Ellis v. Allstate Insurance

In an action to recover proceeds of an insurance policy, the plaintiff appeals, as limited by his brief, from so much of an order of the Supreme Court, Nassau County (Morrison, J.), dated September 15, 1988, as, inter alia, denied his motion for summary judgment, and the defendant has filed a notice of cross appeal from the order.

Ordered that the cross appeal is dismissed as abandoned; and it is further,

Ordered that the order is affirmed insofar as appealed from by the plaintiff; and it is further,

Ordered that the defendant is awarded one bill of costs.

The plaintiff was seriously injured when he was struck by a motor vehicle driven by one Brian McClane. A judgment was entered against that tort-feasor and the plaintiff commenced *544the instant action in order to recover the balance of the judgment from McClane’s excess insurance carrier, the defendant Allstate Insurance Company. The defendant denied liability, contending, inter alia, that McClane was engaged in a business activity at the time of the incident and that accidents occurring under such circumstances are excluded from coverage under the policy.

The plaintiff moved for summary judgment, relying primarily upon Brian McClane’s affidavit categorically denying that he was involved in a business activity at the time of the accident.
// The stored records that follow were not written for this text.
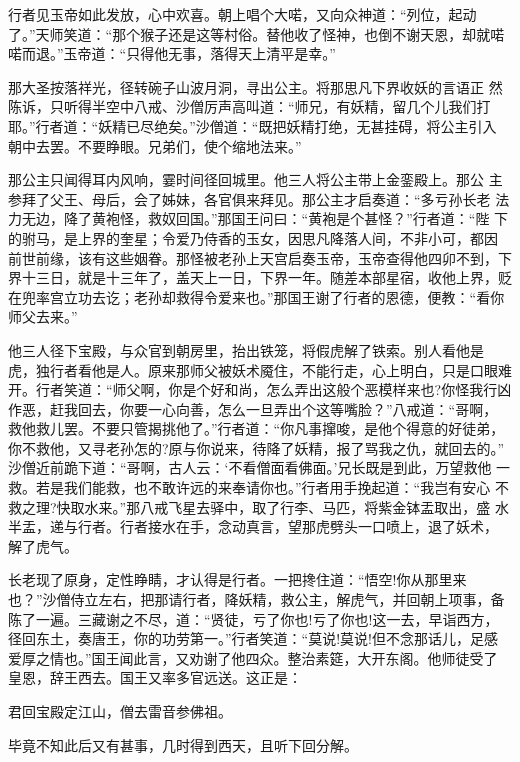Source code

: 行者见玉帝如此发放，心中欢喜。朝上唱个大喏，又向众神道：“列位，起动
了。”天师笑道：“那个猴子还是这等村俗。替他收了怪神，也倒不谢天恩，却就喏
喏而退。”玉帝道：“只得他无事，落得天上清平是幸。”

那大圣按落祥光，径转碗子山波月洞，寻出公主。将那思凡下界收妖的言语正
然陈诉，只听得半空中八戒、沙僧厉声高叫道：“师兄，有妖精，留几个儿我们打
耶。”行者道：“妖精已尽绝矣。”沙僧道：“既把妖精打绝，无甚挂碍，将公主引入
朝中去罢。不要睁眼。兄弟们，使个缩地法来。”

那公主只闻得耳内风响，霎时间径回城里。他三人将公主带上金銮殿上。那公
主参拜了父王、母后，会了姊妹，各官俱来拜见。那公主才启奏道：“多亏孙长老
法力无边，降了黄袍怪，救奴回国。”那国王问曰：“黄袍是个甚怪？”行者道：“陛
下的驸马，是上界的奎星；令爱乃侍香的玉女，因思凡降落人间，不非小可，都因
前世前缘，该有这些姻眷。那怪被老孙上天宫启奏玉帝，玉帝查得他四卯不到，下
界十三日，就是十三年了，盖天上一日，下界一年。随差本部星宿，收他上界，贬
在兜率宫立功去讫；老孙却救得令爱来也。”那国王谢了行者的恩德，便教：“看你
师父去来。”

他三人径下宝殿，与众官到朝房里，抬出铁笼，将假虎解了铁索。别人看他是
虎，独行者看他是人。原来那师父被妖术魇住，不能行走，心上明白，只是口眼难
开。行者笑道：“师父啊，你是个好和尚，怎么弄出这般个恶模样来也?你怪我行凶
作恶，赶我回去，你要一心向善，怎么一旦弄出个这等嘴脸？”八戒道：“哥啊，
救他救儿罢。不要只管揭挑他了。”行者道：“你凡事撺唆，是他个得意的好徒弟，
你不救他，又寻老孙怎的?原与你说来，待降了妖精，报了骂我之仇，就回去的。”
沙僧近前跪下道：“哥啊，古人云：‘不看僧面看佛面。’兄长既是到此，万望救他
一救。若是我们能救，也不敢许远的来奉请你也。”行者用手挽起道：“我岂有安心
不救之理?快取水来。”那八戒飞星去驿中，取了行李、马匹，将紫金钵盂取出，盛
水半盂，递与行者。行者接水在手，念动真言，望那虎劈头一口喷上，退了妖术，
解了虎气。

长老现了原身，定性睁睛，才认得是行者。一把搀住道：“悟空!你从那里来
也？”沙僧侍立左右，把那请行者，降妖精，救公主，解虎气，并回朝上项事，备
陈了一遍。三藏谢之不尽，道：“贤徒，亏了你也!亏了你也!这一去，早诣西方，
径回东土，奏唐王，你的功劳第一。”行者笑道：“莫说!莫说!但不念那话儿，足感
爱厚之情也。”国王闻此言，又劝谢了他四众。整治素筵，大开东阁。他师徒受了
皇恩，辞王西去。国王又率多官远送。这正是：

君回宝殿定江山，僧去雷音参佛祖。

毕竟不知此后又有甚事，几时得到西天，且听下回分解。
If there was any business involvement, the defendant is not liable to the plaintiff based on the business exclusion in the policy.
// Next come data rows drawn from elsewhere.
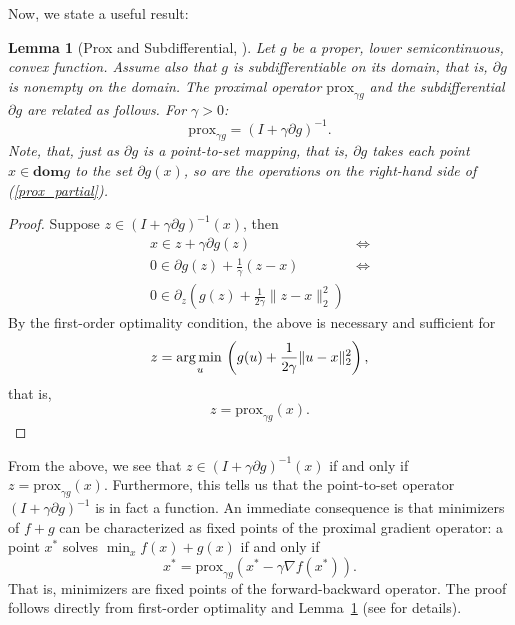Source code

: \documentclass[11pt, twoside]{report}
\newtheorem{lemma}[theorem]{Lemma}
\begin{document}
Now, we state a useful result:
\begin{lemma}[Prox and Subdifferential, \cite{proxalgs}] \label{prox_subdif}
Let $g$ be a proper, lower semicontinuous, convex function. Assume also that $g$ is subdifferentiable on its domain, that is, $\partial g$ is nonempty on the domain. The proximal operator $\mathrm{prox}_{\gamma g}$ and the subdifferential $\partial g$ are related as follows. For $\gamma > 0$:
\begin{equation} \label{prox_partial}
    \mathrm{prox}_{\gamma g} = (I + \gamma \partial g)^{-1}.
\end{equation}
Note, that, just as $\partial g$ is a point-to-set mapping, that is, $\partial g$ takes each point $x \in \mathbf{dom}g$ to the set $\partial g (x)$, so are the operations on the right-hand side of (\ref{prox_partial}).
\end{lemma}
\begin{proof}
Suppose $z \in (I + \gamma \partial g)^{-1}(x)$, then
\begin{align*}
  x \in z + \gamma \partial g(z) &\iff \\
  0 \in \partial g(z) + \frac{1}{\gamma}(z-x) &\iff \\
  0 \in \partial_z \left(g(z) + \frac{1}{2\gamma} \|z-x\|_2^2 \right)
\end{align*}
By the first-order optimality condition, the above is necessary and sufficient for
\[z = \argmin_u \left(g(u) + \frac{1}{2\gamma}\|u-x\|_2^2 \right),\]
that is,
\[z = \mathrm{prox}_{\gamma g}(x).\]
\end{proof}
From the above, we see that $z \in (I + \gamma \partial g)^{-1}(x)$ if and only if $z = \mathrm{prox}_{\gamma g}(x).$ Furthermore, this tells us that the point-to-set operator $(I + \gamma \partial g)^{-1}$ is in fact a function. An immediate consequence is that minimizers of $f+g$ can be characterized as fixed points of the proximal gradient operator: a point $x^*$ solves $\min_x f(x)+g(x)$ if and only if
\[
x^* = \mathrm{prox}_{\gamma g}\!\left(x^* - \gamma \nabla f(x^*)\right).
\]
That is, minimizers are fixed points of the forward-backward operator. The proof follows directly from first-order optimality and Lemma~\ref{prox_subdif} (see \cite{proxalgs} for details).  
\end{document}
It is evident that McClane has a great personal interest in the matter. Thus, we find him to be an interested witness, whose testimony a fact finder may be inclined to discredit. If his testimony were not found credible, there would be no support for the plaintiffs position (see, Cohen v St. Regis Paper Co., 64 NY2d 656, 658). Furthermore, only McClane has personal knowledge of his purpose and destination at the time his vehicle struck the plaintiff. Where a matter is within a person’s exclusive knowledge, on a motion for summary judgment an issue of credibility may be raised requiring a trial (see, Castillo v General Acc. Ins. Co., Ill AD2d 112, 113). Moreover, "summary judgment should be denied where knowledge of the facts 'is * * * peculiarly within the possession of the movant’ ” (Frame v Markowitz, 125 AD2d 442, 443; see also, Hoffman-Rattet v Ortho Pharm. Corp., 135 Misc 2d 750). Thus, we concur with the finding of the Supreme Court, Nassau County, that there are triable issues of material fact requiring the denial of summary judgment.
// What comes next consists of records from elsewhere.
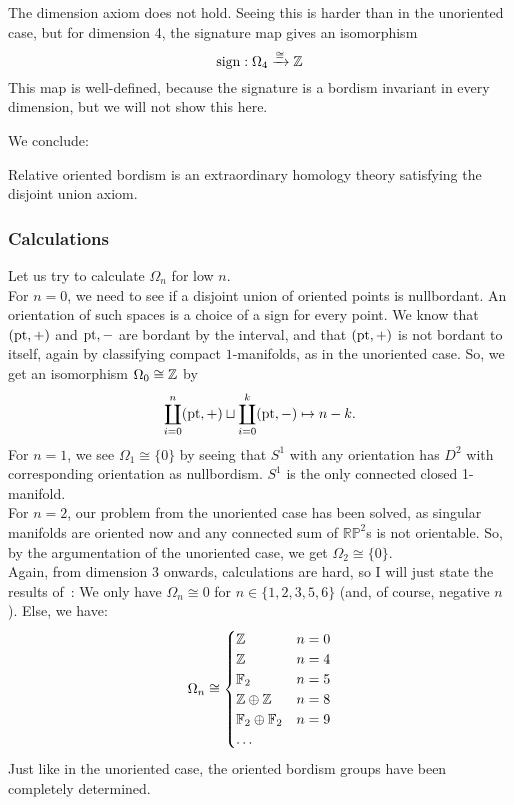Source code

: \documentclass[a4paper,11pt]{article}
\begin{document}

\begin{remark}
    The dimension axiom does not hold. Seeing this is harder than in the unoriented case, but for dimension 4, the signature map gives an isomorphism
    \[\mathrm{sign}:\Omega_4\xrightarrow{\cong}\mathbb{Z}\]
    This map is well-defined, because the signature is a bordism invariant in every dimension, but we will not show this here.
\end{remark}

We conclude:
\begin{theorem}
    Relative oriented bordism is an extraordinary homology theory satisfying the disjoint union axiom.
\end{theorem}

\subsubsection{Calculations}

Let us try to calculate \(\Omega_n\) for low \(n\).\\
For \(n=0\), we need to see if a disjoint union of oriented points is nullbordant. An orientation of such spaces is a choice of a sign for every point. We know that \((\mathrm{pt},+)\) and \(\mathrm{pt},-\) are bordant by the interval, and that \((\mathrm{pt},+)\) is not bordant to itself, again by classifying compact \(1\)-manifolds, as in the unoriented case. So, we get an isomorphism \(\Omega_0\cong\mathbb{Z}\) by \[\coprod_{i=0}^n(\mathrm{pt},+)\sqcup\coprod_{i=0}^k(\mathrm{pt},-)\mapsto n-k.\]
For \(n=1\), we see \(\Omega_1\cong\{0\}\) by seeing that \(S^1\) with any orientation has \(D^2\) with corresponding orientation as nullbordism. \(S^1\) is the only connected closed 1-manifold.\\
For \(n=2\), our problem from the unoriented case has been solved, as singular manifolds are oriented now and any connected sum of \(\mathbb{RP}^2\)s is not orientable. So, by the argumentation of the unoriented case, we get \(\Omega_2\cong\{0\}\).\\
Again, from dimension 3 onwards, calculations are hard, so I will just state the results of\ \cite[\S 17]{stasheff}: We only have \(\Omega_n\cong 0\) for \(n\in\{1,2,3,5,6\}\) (and, of course, negative \(n\)). Else, we have:
\[\Omega_n\cong\begin{cases}\mathbb{Z} & n=0\\
\mathbb{Z} & n=4\\
\mathbb{F}_2 & n=5\\
\mathbb{Z}\oplus\mathbb{Z} & n=8\\
\mathbb{F}_2\oplus\mathbb{F}_2 & n=9\\
\dots
\end{cases}\]
Just like in the unoriented case, the oriented bordism groups have been completely determined.
\end{document}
The plaintiff also contends that the defendant’s notice disclaiming coverage pursuant to the business exclusion in the policy was untimely as a matter of law. Given the particular facts and circumstances of the instant action, this court notes its disapproval of the dilatory manner in which the defendant handled the plaintiffs claim. Nevertheless, the defendant’s delay in giving timely notice of disclaimer was not unreasonable as a matter of law (see, Hartford Ins. Co. v County of Nassau, 46 NY2d 1028, rearg denied 47 NY2d 951). The determination of that issue is for the trier of fact (see, Allstate Ins. Co. v Gross, 27 NY2d 263).

We have reviewed the parties’ remaining contentions and find them to be without merit. Thompson, J. P., Lawrence, Rubin and Balletta, JJ., concur.